If B is the bandwidth of the channel, the maximum efficiency is obtained with $f_p=B/2$. Given the constraint N. 1 in Table 1, the maximum symbol rate is obtained with $k_b=1$, i.e., ${{1/T}_S=f}_p$. In this condition, due to the length limitation of the pulse-shaping function (N. 2 Table 1), the bandwidth of the signal spreads over the whole bandwidth $B$, and the data rate, related to the constellation points, is limited mainly by ISI. Experiments will show that M = 64 is a good choice for maximizing the data rate. The bandwidth can be reduced by lowering the symbol rate, for example using $k_b=2$ (${{1/T}_S=f}_p/2$).
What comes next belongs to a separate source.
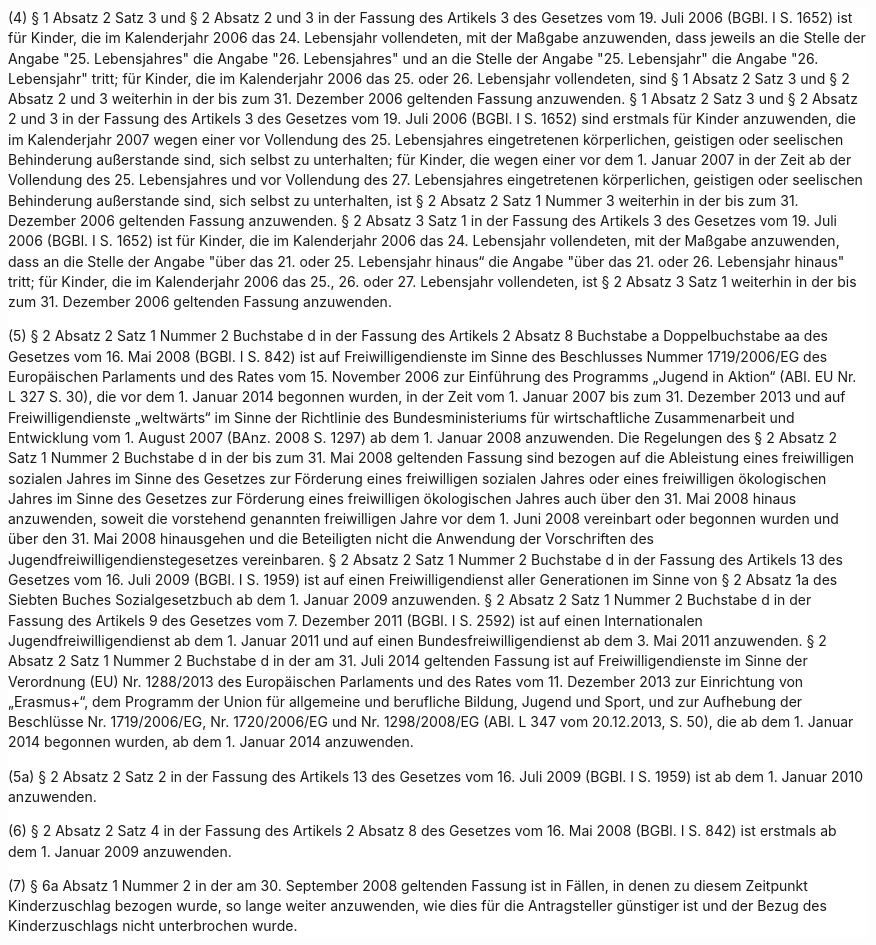 (4) § 1 Absatz 2 Satz 3 und § 2 Absatz 2 und 3 in der Fassung des Artikels 3 des Gesetzes vom 19. Juli 2006 (BGBl. I S. 1652) ist für Kinder, die im Kalenderjahr 2006 das 24. Lebensjahr vollendeten, mit der Maßgabe anzuwenden, dass jeweils an die Stelle der Angabe "25. Lebensjahres" die Angabe "26. Lebensjahres" und an die Stelle der Angabe "25. Lebensjahr" die Angabe "26. Lebensjahr" tritt; für Kinder, die im Kalenderjahr 2006 das 25. oder 26. Lebensjahr vollendeten, sind § 1 Absatz 2 Satz 3 und § 2 Absatz 2 und 3 weiterhin in der bis zum 31. Dezember 2006 geltenden Fassung anzuwenden. § 1 Absatz 2 Satz 3 und § 2 Absatz 2 und 3 in der Fassung des Artikels 3 des Gesetzes vom 19. Juli 2006 (BGBl. I S. 1652) sind erstmals für Kinder anzuwenden, die im Kalenderjahr 2007 wegen einer vor Vollendung des 25. Lebensjahres eingetretenen körperlichen, geistigen oder seelischen Behinderung außerstande sind, sich selbst zu unterhalten; für Kinder, die wegen einer vor dem 1. Januar 2007 in der Zeit ab der Vollendung des 25. Lebensjahres und vor Vollendung des 27. Lebensjahres eingetretenen körperlichen, geistigen oder seelischen Behinderung außerstande sind, sich selbst zu unterhalten, ist § 2 Absatz 2 Satz 1 Nummer 3 weiterhin in der bis zum 31. Dezember 2006 geltenden Fassung anzuwenden. § 2 Absatz 3 Satz 1 in der Fassung des Artikels 3 des Gesetzes vom 19. Juli 2006 (BGBl. I S. 1652) ist für Kinder, die im Kalenderjahr 2006 das 24. Lebensjahr vollendeten, mit der Maßgabe anzuwenden, dass an die Stelle der Angabe "über das 21. oder 25. Lebensjahr hinaus“ die Angabe "über das 21. oder 26. Lebensjahr hinaus" tritt; für Kinder, die im Kalenderjahr 2006 das 25., 26. oder 27. Lebensjahr vollendeten, ist § 2 Absatz 3 Satz 1 weiterhin in der bis zum 31. Dezember 2006 geltenden Fassung anzuwenden.

(5) § 2 Absatz 2 Satz 1 Nummer 2 Buchstabe d in der Fassung des Artikels 2 Absatz 8 Buchstabe a Doppelbuchstabe aa des Gesetzes vom 16. Mai 2008 (BGBl. I S. 842) ist auf Freiwilligendienste im Sinne des Beschlusses Nummer 1719/2006/EG des Europäischen Parlaments und des Rates vom 15. November 2006 zur Einführung des Programms „Jugend in Aktion“ (ABl. EU Nr. L 327 S. 30), die vor dem 1. Januar 2014 begonnen wurden, in der Zeit vom 1. Januar 2007 bis zum 31. Dezember 2013 und auf Freiwilligendienste „weltwärts“ im Sinne der Richtlinie des Bundesministeriums für wirtschaftliche Zusammenarbeit und Entwicklung vom 1. August 2007 (BAnz. 2008 S. 1297) ab dem 1. Januar 2008 anzuwenden. Die Regelungen des § 2 Absatz 2 Satz 1 Nummer 2 Buchstabe d in der bis zum 31. Mai 2008 geltenden Fassung sind bezogen auf die Ableistung eines freiwilligen sozialen Jahres im Sinne des Gesetzes zur Förderung eines freiwilligen sozialen Jahres oder eines freiwilligen ökologischen Jahres im Sinne des Gesetzes zur Förderung eines freiwilligen ökologischen Jahres auch über den 31. Mai 2008 hinaus anzuwenden, soweit die vorstehend genannten freiwilligen Jahre vor dem 1. Juni 2008 vereinbart oder begonnen wurden und über den 31. Mai 2008 hinausgehen und die Beteiligten nicht die Anwendung der Vorschriften des Jugendfreiwilligendienstegesetzes vereinbaren. § 2 Absatz 2 Satz 1 Nummer 2 Buchstabe d in der Fassung des Artikels 13 des Gesetzes vom 16. Juli 2009 (BGBl. I S. 1959) ist auf einen Freiwilligendienst aller Generationen im Sinne von § 2 Absatz 1a des Siebten Buches Sozialgesetzbuch ab dem 1. Januar 2009 anzuwenden. § 2 Absatz 2 Satz 1 Nummer 2 Buchstabe d in der Fassung des Artikels 9 des Gesetzes vom 7. Dezember 2011 (BGBl. I S. 2592) ist auf einen Internationalen Jugendfreiwilligendienst ab dem 1. Januar 2011 und auf einen Bundesfreiwilligendienst ab dem 3. Mai 2011 anzuwenden. § 2 Absatz 2 Satz 1 Nummer 2 Buchstabe d in der am 31. Juli 2014 geltenden Fassung ist auf Freiwilligendienste im Sinne der Verordnung (EU) Nr. 1288/2013 des Europäischen Parlaments und des Rates vom 11. Dezember 2013 zur Einrichtung von „Erasmus+“, dem Programm der Union für allgemeine und berufliche Bildung, Jugend und Sport, und zur Aufhebung der Beschlüsse Nr. 1719/2006/EG, Nr. 1720/2006/EG und Nr. 1298/2008/EG (ABl. L 347 vom 20.12.2013, S. 50), die ab dem 1. Januar 2014 begonnen wurden, ab dem 1. Januar 2014 anzuwenden.

(5a) § 2 Absatz 2 Satz 2 in der Fassung des Artikels 13 des Gesetzes vom 16. Juli 2009 (BGBl. I S. 1959) ist ab dem 1. Januar 2010 anzuwenden.

(6) § 2 Absatz 2 Satz 4 in der Fassung des Artikels 2 Absatz 8 des Gesetzes vom 16. Mai 2008 (BGBl. I S. 842) ist erstmals ab dem 1. Januar 2009 anzuwenden.

(7) § 6a Absatz 1 Nummer 2 in der am 30. September 2008 geltenden Fassung ist in Fällen, in denen zu diesem Zeitpunkt Kinderzuschlag bezogen wurde, so lange weiter anzuwenden, wie dies für die Antragsteller günstiger ist und der Bezug des Kinderzuschlags nicht unterbrochen wurde.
In this case, constellations of higher order can be used, and the limit becomes the SNR.

The maximum data rate in most of the practical conditions is granted by M = 64 and $k_b=1$. In fact, to achieve the same data rate with $k_b=2,$ we would need M = 4096, which would require a critically high SNR.

4. FPGA Implementation

4.1. Parameters and Mathematical Limitations

The algorithm was coded entirely in VHDL. The code has as input several parameters (‘generics’ in VHDL) that can be set in compilation that allow tuning the code for different conditions. Table 2 summarizes the parameters and lists the values used in the experiments described in the following part of this work. Given the AD converter rate of $f_c=$40 MHz, B = 2.7 MHz (see Section 5.2), and FPGA clock $f_{ck}=$40 MHz, the parameters tested in the experiments grant the higher transfer rate. The left-most column reports the VHDL parameters, and the second column shows the corresponding value used in the experiments. The third column connects the VHDL parameter to the symbols used in Section 3.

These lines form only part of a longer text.